The 1646 Treaty of Peace with Necotowance in Virginia
fundamentally changed relationships between Native Americans and
the English settlers of Virginia. Virginians were unique in their
interaction with Native peoples in part because of their tributary
system, a practice that became codified with the 1646 Treaty of
Peace with the former Powhatan Confederacy. This book traces
English establishment of tributary status for its Native allies and
the phrasing and concept of foreign Indians for non-allied
Natives.
Kristalyn Marie Shefveland examines Anglo-Indian interactions
through the conception of Native tributaries to the Virginia
colony, with particular emphasis on the colonial and tributary and
foreign Native settlements of the Piedmont and southwestern Coastal
Plain between 1646 and 1722. Shefveland contends that this region
played a central role in the larger narrative of the colonial
plantation South and of the Indian experience in the Southeast.

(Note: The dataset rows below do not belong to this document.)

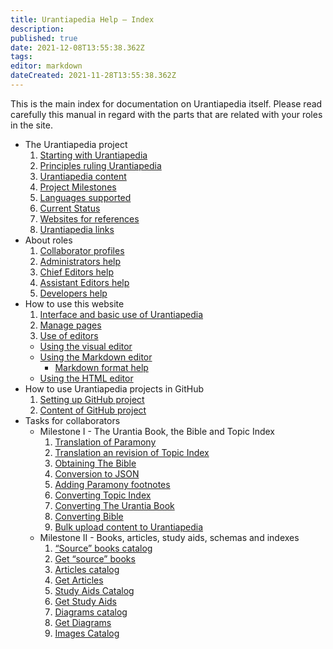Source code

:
 ```yaml
---
title: Urantiapedia Help — Index
description: 
published: true
date: 2021-12-08T13:55:38.362Z
tags: 
editor: markdown
dateCreated: 2021-11-28T13:55:38.362Z
---
```


This is the main index for documentation on Urantiapedia itself. Please read carefully this manual in regard with the parts that are related with your roles in the site.

- The Urantiapedia project
  1. [Starting with Urantiapedia](/en/help/start)
  2. [Principles ruling Urantiapedia](/en/help/principles)
  3. [Urantiapedia content](/en/help/content)
  4. [Project Milestones](/en/help/phases)
  5. [Languages supported](/en/help/languages)
  6. [Current Status](/en/help/status)
  7. [Websites for references](/en/help/websites)
  8. [Urantiapedia links](/en/help/links)
- About roles
  1. [Collaborator profiles](/en/help/roles)
  2. [Administrators help](/en/help/admin)
  3. [Chief Editors help](/en/help/github)
  4. [Assistant Editors help](/en/help/github_assistant)
  5. [Developers help](/en/help/devs)
- How to use this website
  1. [Interface and basic use of Urantiapedia](/en/help/web_basics)
  2. [Manage pages](/en/help/web_pages)
  3. [Use of editors](/en/help/web_editors)
    - [Using the visual editor](/en/help/web_visual_editor)
    - [Using the Markdown editor](/en/help/web_markdown_editor)
      - [Markdown format help](/en/help/markdown)
    - [Using the HTML editor](/en/help/web_html_editor)
- How to use Urantiapedia projects in GitHub
  1. [Setting up GitHub project](/en/help/github_setting)
  2. [Content of GitHub project](/en/help/github_content)
- Tasks for collaborators
  - Milestone I - The Urantia Book, the Bible and Topic Index
    1. [Translation of Paramony](/en/help/github_paramony)
    2. [Translation an revision of Topic Index](/en/help/github_topicindex)
    3. [Obtaining The Bible](/en/help/github_bible)
    4. [Conversion to JSON](/en/help/github_book_json)
    5. [Adding Paramony footnotes](/en/help/github_footnotes)
    6. [Converting Topic Index](/en/help/github_topicindex_to_wiki)
    7. [Converting The Urantia Book](/en/help/github_book_to_wiki)
    8. [Converting Bible](/en/help/github_bible_to_wiki)
    9. [Bulk upload content to Urantiapedia](/en/help/github_upload)
  - Milestone II - Books, articles, study aids, schemas and indexes
    1. [“Source” books catalog](/en/help/github_sourcebooks_catalog)
    2. [Get “source” books](/en/help/github_sourcebooks_markdown)
    3. [Articles catalog](/en/help/github_articles_catalog)
    4. [Get Articles](/en/help/github_articles_markdown)
    5. [Study Aids Catalog](/en/help/github_studyaids_catalog)
    6. [Get Study Aids](/en/help/github_studyaids_markdown)
    7. [Diagrams catalog](/en/help/github_diagrams_catalog)
    8. [Get Diagrams](/en/help/github_diagrams_svg)
    9. [Images Catalog](/en/help/github_images_catalog)
  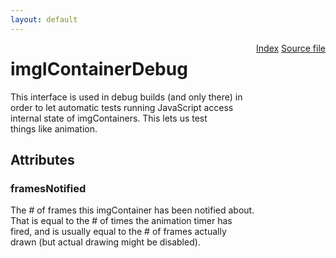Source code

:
 ```yaml
---
layout: default
---
```

<div class='links' style='float:right'><a href="../index.html">Index</a>
<a href="http://dxr.mozilla.org/mozilla-central/source/image/public/imgIContainerDebug.idl">Source file</a>
</div>

# imgIContainerDebug #
  
This interface is used in debug builds (and only there) in  
order to let automatic tests running JavaScript access  
internal state of imgContainers. This lets us test  
things like animation.  
  

## Attributes ##

### framesNotified ###
  
The # of frames this imgContainer has been notified about.  
That is equal to the # of times the animation timer has  
fired, and is usually equal to the # of frames actually  
drawn (but actual drawing might be disabled).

The
transformation of Virginia from fledgling colony on the outpost of
empire to a frontier model of English society was influenced
significantly by interactions between the colonizers and
Natives.
Many of the powerful families that emerged to dominate Virginia’s
history gained their start through Native trade and diplomacy in
this transformative period, particularly through the Byrd family,
whose members emerged as key figures in trade, slavery, diplomacy,
and conversion. By the second half of the seventeenth century, the
transformation of Virginia set forth political, economic, racial,
and class distinctions that typified the state for the next three
centuries.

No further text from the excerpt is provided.